▸ **TASK GOAL**:
Copy every line below that has the word "algorithm" in it.

▸ **MATERIAL FOR THIS EXERCISE**:
------------------------------------------------------------

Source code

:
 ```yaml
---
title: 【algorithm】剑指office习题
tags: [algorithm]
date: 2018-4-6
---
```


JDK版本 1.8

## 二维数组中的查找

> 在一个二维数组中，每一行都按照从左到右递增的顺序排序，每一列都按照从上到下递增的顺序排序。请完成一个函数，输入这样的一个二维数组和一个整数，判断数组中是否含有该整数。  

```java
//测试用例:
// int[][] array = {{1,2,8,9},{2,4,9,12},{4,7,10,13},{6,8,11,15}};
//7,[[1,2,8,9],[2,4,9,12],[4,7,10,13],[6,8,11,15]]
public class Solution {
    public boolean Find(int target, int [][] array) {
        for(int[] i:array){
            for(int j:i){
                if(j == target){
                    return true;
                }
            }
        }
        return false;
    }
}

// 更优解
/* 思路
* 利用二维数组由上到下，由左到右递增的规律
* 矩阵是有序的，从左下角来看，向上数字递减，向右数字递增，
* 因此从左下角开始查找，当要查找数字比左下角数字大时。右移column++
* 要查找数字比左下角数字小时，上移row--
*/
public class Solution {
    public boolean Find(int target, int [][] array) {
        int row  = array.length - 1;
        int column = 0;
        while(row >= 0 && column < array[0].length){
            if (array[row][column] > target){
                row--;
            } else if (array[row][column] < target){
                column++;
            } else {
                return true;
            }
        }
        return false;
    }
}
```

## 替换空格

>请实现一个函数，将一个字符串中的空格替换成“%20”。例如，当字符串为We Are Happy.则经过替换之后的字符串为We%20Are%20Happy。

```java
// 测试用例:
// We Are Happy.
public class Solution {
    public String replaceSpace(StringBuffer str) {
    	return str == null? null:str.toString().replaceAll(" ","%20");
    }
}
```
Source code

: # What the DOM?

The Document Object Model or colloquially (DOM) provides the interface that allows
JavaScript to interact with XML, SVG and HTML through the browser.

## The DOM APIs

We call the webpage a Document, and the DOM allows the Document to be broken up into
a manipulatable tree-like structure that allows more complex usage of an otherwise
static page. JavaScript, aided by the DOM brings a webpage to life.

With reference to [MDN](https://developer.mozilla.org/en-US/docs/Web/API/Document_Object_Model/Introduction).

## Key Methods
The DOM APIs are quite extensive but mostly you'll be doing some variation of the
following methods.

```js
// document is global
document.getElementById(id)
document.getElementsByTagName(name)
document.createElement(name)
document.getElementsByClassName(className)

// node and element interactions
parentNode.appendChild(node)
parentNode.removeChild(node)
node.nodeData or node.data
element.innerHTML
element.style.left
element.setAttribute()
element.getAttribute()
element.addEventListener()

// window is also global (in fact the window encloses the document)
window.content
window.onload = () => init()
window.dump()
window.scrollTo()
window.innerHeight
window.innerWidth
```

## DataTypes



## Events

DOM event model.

------------------------------------------------------------

▸ **RESPONSE TO THIS EXERCISE**:
title: 【algorithm】剑指office习题
tags: [algorithm]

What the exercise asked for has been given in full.